Take, for instance, one friend, who asked me this afternoon, “Is there going to be food and booze at the reception?”
Take a second, let that one sink in for a minute.
Now granted, I’ve been to some weird wedding receptions but while I’ve heard of some that didn’t have alcohol, like my dear friend Richard Clark’s, I have never heard of one that didn’t involve some kind of food.
Speaking of food, let us pivot to dessert. Have you ever heard of a groom’s cake? Because I fucking haven’t. Neither has Daisy. The both of us have racked our brains trying to recall a wedding we’ve been to – collectively numbering in the dozens – that had this mythological delicacy present and come up empty. My mom, who has probably been to more weddings that Daisy and I combined, thinks it is a fruit cake but can’t recall ever encountering one.
Over the summer, a certain segment of the internet convinced itself that it had slipped into a parallel dimension because they remember the Berenstain Bears as being the Berenstein Bears. I think there is some kind of extra-dimensional shenanigans going on here, but it has nothing to do with cartoon bears. It has everything to do with goddammed groom’s cakes.
If I’ve been to your wedding and you tell me you had a groom’s cake, I’ll tell you right now, I refuse to believe you.
Daisy and I are getting married.
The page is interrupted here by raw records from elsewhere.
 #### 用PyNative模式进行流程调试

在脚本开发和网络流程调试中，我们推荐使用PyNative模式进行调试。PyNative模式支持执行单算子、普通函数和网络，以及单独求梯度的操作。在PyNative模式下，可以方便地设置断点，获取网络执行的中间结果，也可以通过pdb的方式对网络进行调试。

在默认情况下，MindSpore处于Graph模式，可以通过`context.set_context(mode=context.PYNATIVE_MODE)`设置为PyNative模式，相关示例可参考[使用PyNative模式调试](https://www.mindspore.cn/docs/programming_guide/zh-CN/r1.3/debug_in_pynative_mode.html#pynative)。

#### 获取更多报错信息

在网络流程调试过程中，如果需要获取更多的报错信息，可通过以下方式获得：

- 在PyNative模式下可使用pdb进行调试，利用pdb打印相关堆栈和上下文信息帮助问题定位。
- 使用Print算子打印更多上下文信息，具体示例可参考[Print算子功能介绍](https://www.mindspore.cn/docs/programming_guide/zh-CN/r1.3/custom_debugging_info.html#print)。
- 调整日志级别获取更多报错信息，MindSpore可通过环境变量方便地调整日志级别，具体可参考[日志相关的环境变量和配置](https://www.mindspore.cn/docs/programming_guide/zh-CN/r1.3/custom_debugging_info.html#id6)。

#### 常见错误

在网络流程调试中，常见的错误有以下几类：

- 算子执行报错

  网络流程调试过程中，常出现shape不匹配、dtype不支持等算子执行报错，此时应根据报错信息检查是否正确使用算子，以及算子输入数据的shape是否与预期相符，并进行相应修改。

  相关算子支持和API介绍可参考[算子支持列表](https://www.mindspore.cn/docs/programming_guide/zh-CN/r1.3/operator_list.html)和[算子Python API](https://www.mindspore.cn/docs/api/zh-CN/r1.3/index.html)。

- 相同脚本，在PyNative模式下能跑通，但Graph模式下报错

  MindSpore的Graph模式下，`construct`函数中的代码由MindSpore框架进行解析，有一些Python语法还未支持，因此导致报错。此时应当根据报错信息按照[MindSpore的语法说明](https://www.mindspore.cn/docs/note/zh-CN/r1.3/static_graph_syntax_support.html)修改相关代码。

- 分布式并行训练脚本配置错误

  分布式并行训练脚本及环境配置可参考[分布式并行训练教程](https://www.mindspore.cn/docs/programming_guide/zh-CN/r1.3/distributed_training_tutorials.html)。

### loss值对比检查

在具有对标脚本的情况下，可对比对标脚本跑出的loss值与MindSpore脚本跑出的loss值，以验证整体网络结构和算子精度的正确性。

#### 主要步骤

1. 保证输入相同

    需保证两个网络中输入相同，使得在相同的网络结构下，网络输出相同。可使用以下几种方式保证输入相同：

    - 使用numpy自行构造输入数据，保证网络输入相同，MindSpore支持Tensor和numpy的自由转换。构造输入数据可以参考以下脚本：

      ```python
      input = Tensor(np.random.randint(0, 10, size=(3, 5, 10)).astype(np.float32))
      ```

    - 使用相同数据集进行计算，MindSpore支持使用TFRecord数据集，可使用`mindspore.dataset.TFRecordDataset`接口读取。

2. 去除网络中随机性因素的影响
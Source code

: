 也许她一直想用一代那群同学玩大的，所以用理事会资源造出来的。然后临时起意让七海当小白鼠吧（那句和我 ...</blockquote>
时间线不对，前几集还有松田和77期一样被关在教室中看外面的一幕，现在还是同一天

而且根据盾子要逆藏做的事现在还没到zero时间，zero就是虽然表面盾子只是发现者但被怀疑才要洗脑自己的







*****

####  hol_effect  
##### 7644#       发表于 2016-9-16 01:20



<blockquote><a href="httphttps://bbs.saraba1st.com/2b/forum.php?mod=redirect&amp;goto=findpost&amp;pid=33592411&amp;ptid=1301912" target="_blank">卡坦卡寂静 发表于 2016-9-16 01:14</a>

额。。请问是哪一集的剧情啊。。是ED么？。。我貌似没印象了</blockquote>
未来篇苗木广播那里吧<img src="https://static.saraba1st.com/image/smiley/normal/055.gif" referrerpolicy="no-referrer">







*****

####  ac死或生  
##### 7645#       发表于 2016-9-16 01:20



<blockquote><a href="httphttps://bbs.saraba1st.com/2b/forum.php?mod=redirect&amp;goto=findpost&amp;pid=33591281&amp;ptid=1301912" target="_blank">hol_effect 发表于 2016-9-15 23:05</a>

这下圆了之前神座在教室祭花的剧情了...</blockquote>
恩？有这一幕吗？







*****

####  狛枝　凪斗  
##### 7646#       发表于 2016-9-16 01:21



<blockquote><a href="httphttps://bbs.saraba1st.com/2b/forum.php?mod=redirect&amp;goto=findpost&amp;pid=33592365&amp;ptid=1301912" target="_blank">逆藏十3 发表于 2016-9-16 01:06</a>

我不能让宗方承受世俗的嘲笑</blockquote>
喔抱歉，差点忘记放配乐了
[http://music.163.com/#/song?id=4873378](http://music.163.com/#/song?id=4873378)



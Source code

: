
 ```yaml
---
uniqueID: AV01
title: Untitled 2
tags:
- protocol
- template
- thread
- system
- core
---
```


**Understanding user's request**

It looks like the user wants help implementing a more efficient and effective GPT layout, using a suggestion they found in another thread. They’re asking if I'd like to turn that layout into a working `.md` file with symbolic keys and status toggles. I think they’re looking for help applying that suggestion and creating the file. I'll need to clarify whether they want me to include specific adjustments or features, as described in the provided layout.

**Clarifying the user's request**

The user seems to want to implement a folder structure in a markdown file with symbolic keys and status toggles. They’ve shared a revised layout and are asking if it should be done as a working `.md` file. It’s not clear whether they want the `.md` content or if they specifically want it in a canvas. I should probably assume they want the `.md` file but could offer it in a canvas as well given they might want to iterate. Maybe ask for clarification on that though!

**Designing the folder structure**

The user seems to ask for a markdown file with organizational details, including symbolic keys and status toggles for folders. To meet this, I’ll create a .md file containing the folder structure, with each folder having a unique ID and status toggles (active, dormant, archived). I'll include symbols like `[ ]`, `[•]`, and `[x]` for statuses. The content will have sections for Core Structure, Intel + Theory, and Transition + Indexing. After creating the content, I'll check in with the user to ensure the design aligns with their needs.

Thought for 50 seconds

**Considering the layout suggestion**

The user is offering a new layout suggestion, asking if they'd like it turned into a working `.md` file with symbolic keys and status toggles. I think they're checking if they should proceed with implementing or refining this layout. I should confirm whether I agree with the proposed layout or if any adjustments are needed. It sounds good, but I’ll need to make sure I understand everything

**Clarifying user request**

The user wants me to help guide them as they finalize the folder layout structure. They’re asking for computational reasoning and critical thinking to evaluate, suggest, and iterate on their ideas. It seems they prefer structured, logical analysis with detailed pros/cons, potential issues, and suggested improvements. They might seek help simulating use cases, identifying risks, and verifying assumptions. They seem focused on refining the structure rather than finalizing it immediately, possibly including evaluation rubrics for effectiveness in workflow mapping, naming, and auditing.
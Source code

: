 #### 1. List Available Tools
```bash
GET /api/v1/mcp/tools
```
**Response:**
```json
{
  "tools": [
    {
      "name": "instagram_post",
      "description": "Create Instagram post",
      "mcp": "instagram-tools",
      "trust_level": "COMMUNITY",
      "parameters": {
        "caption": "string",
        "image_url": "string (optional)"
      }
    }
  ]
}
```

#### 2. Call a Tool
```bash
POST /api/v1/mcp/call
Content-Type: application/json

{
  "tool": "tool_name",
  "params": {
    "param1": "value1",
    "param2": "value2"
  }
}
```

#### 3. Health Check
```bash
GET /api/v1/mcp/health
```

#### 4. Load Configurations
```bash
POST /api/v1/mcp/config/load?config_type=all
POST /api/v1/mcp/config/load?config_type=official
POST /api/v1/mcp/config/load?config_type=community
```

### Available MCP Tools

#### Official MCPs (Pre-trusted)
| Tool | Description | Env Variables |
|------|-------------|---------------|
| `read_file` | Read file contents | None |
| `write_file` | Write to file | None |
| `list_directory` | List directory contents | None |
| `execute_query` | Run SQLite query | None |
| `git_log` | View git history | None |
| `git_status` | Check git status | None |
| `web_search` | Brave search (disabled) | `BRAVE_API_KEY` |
Everyone keeps telling us that it is our special day. If that’s the case, maybe we can collectively rip a hole in the time/space continuum and get us back to the dimension we came from.
One blissfully free of groom’s cakes.
* * *
Seriously, though, this weekend is going to be great. If you’re reading this and will be there, I can’t wait to see you. If you won’t be there, that’s a bummer – we’ll do the high five thing the next time we meet.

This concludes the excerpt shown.